WHAT THIS TASK INVOLVES: Lines below that include "research" are the answer; copy each one.

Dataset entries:

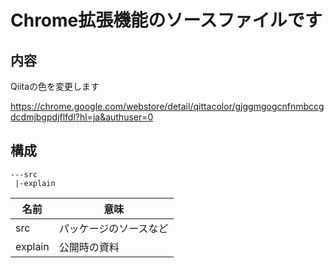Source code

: # Chrome拡張機能のソースファイルです


## 内容
Qiitaの色を変更します

https://chrome.google.com/webstore/detail/qittacolor/gjggmgogcnfnmbccgdcdmjbgpdjflfdl?hl=ja&authuser=0

## 構成
```
---src
 |-explain

```

名前|意味
---|---
src|パッケージのソースなど
explain|公開時の資料

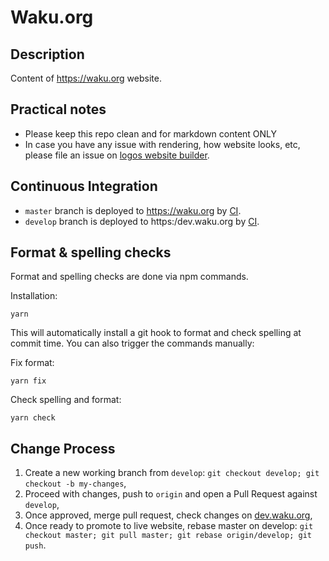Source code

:# Waku.org

## Description

Content of https://waku.org website.

## Practical notes

- Please keep this repo clean and for markdown content ONLY
- In case you have any issue with rendering, how website looks, etc,
  please file an issue on [logos website builder](https://github.com/acid-info/logos-site-builder).

## Continuous Integration

- `master` branch is deployed to https://waku.org by [CI](https://ci.infra.status.im/job/website/job/waku.org/).
- `develop` branch is deployed to https:/dev.waku.org by [CI](https://ci.infra.status.im/job/website/job/dev.waku.org/).

## Format & spelling checks

Format and spelling checks are done via npm commands.

Installation:

```shell
yarn
```

This will automatically install a git hook to format and check spelling at commit time.
You can also trigger the commands manually:

Fix format:

```shell
yarn fix
```

Check spelling and format:

```shell
yarn check
```

## Change Process

1. Create a new working branch from `develop`: `git checkout develop; git checkout -b my-changes`,
2. Proceed with changes, push to `origin` and open a Pull Request against `develop`,
3. Once approved, merge pull request, check changes on [dev.waku.org](https://dev.waku.org),
4. Once ready to promote to live website, rebase master on develop: `git checkout master; git pull master; git rebase origin/develop; git push`.

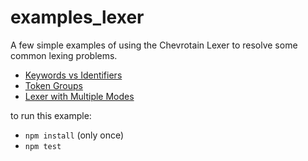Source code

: 
# examples_lexer

A few simple examples of using the Chevrotain Lexer to resolve some common lexing problems.

* [Keywords vs Identifiers](https://github.com/SAP/Chevrotain/blob/master/examples/lexer/keywords_vs_identifiers.js)
* [Token Groups](https://github.com/SAP/Chevrotain/blob/master/examples/lexer/token_groups.js)
* [Lexer with Multiple Modes](https://github.com/SAP/Chevrotain/blob/master/examples/lexer/multi_mode_lexer.js)


 
to run this example:
* ```npm install``` (only once)
* ```npm test```
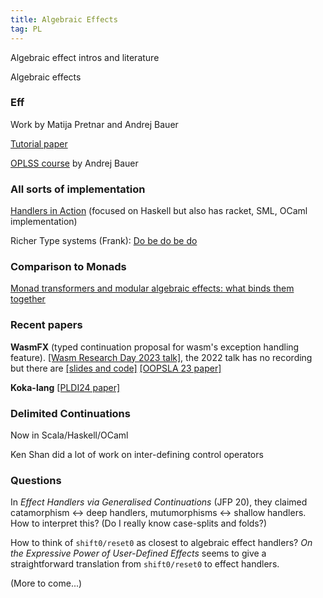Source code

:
 ```yaml
---
title: Algebraic Effects
tag: PL
---
```


Algebraic effect intros and literature

<!--more-->

Algebraic effects

### Eff

Work by Matija Pretnar and Andrej Bauer

[Tutorial paper](https://www.sciencedirect.com/science/article/pii/S1571066115000705)

[OPLSS course](https://www.cs.uoregon.edu/research/summerschool/summer18/topics.php#Bauer) by Andrej Bauer

### All sorts of implementation

[Handlers in Action](https://dl.acm.org/doi/10.1145/2544174.2500590) (focused on Haskell but also has racket, SML, OCaml implementation)

Richer Type systems (Frank): [Do be do be do](https://dl.acm.org/doi/10.1145/3009837.3009897)

### Comparison to Monads

[Monad transformers and modular algebraic effects: what binds them together](https://dl.acm.org/doi/10.1145/3331545.3342595)

### Recent papers

**WasmFX** (typed continuation proposal for wasm's exception handling feature). [[Wasm Research Day 2023 talk]](https://youtu.be/gNb0M312Wds?si=kONvK1oyEtBPjdmX), the 2022 talk has no recording but there are [[slides and code]](https://www.cs.cmu.edu/~wasm/wasm-research-day-2022.html) [[OOPSLA 23 paper]](https://dl.acm.org/doi/10.1145/3622814)

**Koka-lang** [[PLDI24 paper]](https://dl.acm.org/doi/pdf/10.1145/3656398)

### Delimited Continuations

Now in Scala/Haskell/OCaml

Ken Shan did a lot of work on inter-defining control operators


### Questions

In *Effect Handlers via Generalised Continuations* (JFP 20), they claimed catamorphism <-> deep handlers, mutumorphisms <-> shallow handlers. How to interpret this? (Do I really know case-splits and folds?)

How to think of `shift0/reset0` as closest to algebraic effect handlers? *On the Expressive Power of User-Defined Effects* seems to give a straightforward translation from `shift0/reset0` to effect handlers.

(More to come...)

ANSWER TO THIS PROBLEM:
[OPLSS course](https://www.cs.uoregon.edu/research/summerschool/summer18/topics.php#Bauer) by Andrej Bauer
**WasmFX** (typed continuation proposal for wasm's exception handling feature). [[Wasm Research Day 2023 talk]](https://youtu.be/gNb0M312Wds?si=kONvK1oyEtBPjdmX), the 2022 talk has no recording but there are [[slides and code]](https://www.cs.cmu.edu/~wasm/wasm-research-day-2022.html) [[OOPSLA 23 paper]](https://dl.acm.org/doi/10.1145/3622814)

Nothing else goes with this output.